Aktuelle Untersuchungen zeigen in den letzten 20 Jahren eine deutliche Zunahme der Rekonstruktionen des vorderen Kreuzbandes (VKB) in allen Regionen der Welt [4, 9]. Gleichzeitig nimmt auch die Revisionschirurgie zu. In Anbetracht dieser Entwicklung ist eine Betrachtung der aktuellen klinischen Ergebnisse, des verbesserten Verständnis der negativen und positiven Einflussfaktoren, sowie neuer Trends dieses Eingriffs von Interesse.

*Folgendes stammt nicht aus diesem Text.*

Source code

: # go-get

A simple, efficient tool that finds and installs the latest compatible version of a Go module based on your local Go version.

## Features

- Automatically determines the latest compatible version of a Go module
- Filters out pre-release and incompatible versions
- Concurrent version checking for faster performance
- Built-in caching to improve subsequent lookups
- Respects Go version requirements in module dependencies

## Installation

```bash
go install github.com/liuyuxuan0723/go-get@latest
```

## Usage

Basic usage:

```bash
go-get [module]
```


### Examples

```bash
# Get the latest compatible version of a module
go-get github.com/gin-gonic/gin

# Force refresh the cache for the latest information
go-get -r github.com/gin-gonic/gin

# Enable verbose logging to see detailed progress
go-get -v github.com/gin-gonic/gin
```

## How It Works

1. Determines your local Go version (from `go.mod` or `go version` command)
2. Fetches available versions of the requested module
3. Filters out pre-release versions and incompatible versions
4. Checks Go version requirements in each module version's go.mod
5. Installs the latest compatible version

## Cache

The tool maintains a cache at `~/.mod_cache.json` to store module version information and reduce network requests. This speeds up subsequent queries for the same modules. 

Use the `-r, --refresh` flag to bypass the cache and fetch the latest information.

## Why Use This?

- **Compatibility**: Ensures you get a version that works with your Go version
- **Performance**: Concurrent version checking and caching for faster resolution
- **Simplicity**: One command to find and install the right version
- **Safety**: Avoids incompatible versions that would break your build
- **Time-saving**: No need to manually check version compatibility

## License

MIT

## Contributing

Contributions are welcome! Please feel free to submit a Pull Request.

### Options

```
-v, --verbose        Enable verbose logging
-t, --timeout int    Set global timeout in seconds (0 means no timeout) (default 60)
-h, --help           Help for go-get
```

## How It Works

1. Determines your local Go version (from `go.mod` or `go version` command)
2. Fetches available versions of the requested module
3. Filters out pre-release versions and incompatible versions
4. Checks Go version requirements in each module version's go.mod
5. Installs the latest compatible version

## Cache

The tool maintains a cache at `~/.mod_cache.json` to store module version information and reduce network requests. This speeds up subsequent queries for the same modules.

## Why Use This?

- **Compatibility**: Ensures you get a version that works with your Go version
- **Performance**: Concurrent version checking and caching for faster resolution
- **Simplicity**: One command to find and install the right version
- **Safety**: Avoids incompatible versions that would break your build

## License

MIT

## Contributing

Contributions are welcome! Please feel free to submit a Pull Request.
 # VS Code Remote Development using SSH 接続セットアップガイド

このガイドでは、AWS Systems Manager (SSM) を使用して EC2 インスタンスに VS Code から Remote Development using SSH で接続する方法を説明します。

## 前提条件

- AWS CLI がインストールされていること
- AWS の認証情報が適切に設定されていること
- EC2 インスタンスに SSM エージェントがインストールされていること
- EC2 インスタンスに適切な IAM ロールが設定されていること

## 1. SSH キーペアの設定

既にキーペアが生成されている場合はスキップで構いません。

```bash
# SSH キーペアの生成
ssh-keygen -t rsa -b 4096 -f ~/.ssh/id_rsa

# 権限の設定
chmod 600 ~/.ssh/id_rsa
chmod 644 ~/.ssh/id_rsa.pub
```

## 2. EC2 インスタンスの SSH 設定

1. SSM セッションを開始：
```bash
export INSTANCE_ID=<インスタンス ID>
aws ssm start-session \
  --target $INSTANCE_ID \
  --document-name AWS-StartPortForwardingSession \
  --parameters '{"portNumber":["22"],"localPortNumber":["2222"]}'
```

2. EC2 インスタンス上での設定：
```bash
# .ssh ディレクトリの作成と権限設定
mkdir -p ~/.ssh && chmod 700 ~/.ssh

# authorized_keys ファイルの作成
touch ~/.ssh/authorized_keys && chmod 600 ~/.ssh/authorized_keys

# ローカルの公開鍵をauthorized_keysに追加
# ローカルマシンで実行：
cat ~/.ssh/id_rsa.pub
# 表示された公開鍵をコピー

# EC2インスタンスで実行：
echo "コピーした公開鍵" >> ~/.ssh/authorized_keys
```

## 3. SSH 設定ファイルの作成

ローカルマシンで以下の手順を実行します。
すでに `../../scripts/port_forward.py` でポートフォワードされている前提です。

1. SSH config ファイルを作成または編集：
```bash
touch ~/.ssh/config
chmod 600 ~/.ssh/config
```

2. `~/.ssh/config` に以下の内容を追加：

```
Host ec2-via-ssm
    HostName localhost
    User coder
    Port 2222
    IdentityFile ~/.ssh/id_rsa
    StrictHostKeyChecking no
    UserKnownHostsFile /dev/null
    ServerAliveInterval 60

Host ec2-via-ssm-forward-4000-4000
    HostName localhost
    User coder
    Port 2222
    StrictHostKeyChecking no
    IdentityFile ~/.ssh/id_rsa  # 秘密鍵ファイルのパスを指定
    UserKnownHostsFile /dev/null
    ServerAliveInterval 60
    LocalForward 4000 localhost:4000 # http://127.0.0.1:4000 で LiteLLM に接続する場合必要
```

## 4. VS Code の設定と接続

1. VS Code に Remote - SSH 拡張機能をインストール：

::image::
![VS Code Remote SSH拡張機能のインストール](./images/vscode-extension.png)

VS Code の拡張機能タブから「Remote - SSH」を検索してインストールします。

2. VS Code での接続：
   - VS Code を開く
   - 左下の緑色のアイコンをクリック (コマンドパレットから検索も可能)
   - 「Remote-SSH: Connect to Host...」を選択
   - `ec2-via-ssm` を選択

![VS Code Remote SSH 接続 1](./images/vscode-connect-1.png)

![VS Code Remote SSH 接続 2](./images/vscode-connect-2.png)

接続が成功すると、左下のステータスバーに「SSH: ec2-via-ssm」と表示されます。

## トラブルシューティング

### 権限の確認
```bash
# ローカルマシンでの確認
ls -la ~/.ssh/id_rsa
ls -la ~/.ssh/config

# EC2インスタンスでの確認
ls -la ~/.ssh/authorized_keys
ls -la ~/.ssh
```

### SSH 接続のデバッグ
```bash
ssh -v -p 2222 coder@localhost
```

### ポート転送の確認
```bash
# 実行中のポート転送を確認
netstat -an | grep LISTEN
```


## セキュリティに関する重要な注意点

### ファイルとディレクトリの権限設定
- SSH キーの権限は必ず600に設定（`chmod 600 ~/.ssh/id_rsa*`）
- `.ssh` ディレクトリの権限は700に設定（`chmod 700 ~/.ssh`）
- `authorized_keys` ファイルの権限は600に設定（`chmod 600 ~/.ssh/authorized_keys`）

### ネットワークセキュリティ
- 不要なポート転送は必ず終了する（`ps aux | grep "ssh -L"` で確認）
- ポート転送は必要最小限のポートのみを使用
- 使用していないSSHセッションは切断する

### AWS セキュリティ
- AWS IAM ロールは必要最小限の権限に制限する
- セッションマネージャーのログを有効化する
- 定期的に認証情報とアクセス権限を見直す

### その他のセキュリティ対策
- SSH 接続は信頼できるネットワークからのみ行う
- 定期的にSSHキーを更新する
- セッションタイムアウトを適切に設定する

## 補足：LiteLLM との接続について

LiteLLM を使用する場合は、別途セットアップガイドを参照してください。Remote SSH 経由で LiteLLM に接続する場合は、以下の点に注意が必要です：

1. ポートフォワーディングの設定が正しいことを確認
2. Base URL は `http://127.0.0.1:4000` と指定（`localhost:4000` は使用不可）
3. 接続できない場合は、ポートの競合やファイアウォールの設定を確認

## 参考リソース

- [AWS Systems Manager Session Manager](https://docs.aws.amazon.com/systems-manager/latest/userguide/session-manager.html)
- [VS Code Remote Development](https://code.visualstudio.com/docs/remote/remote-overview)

Das primäre Ziel der VKB Rekonstruktion ist die langfristige Wiederherstellung der Gelenkstabilität. Tatsächlich zeigen eine Vielzahl von aktuellen Studien, dass eine mechanische Wiederherstellung der Gelenkstabilität langfristig möglich ist. Thompson et al. beobachteten in einer Langzeitstudie von 20 Jahren nach VKB Ersatz mit Patellar- oder Hamstringsehne eine normale Gelenkstabilität (Lachman negativ) bei 84%/76%, ein rotationsstabiles Kniegelenk (negativer Pivot-Shift Test) bei 98%/90% und in der instrumentellen Stabilitätsmessung mittels KT-1000 eine Seitendifferenz von < 3mm bei 86%/76% [10].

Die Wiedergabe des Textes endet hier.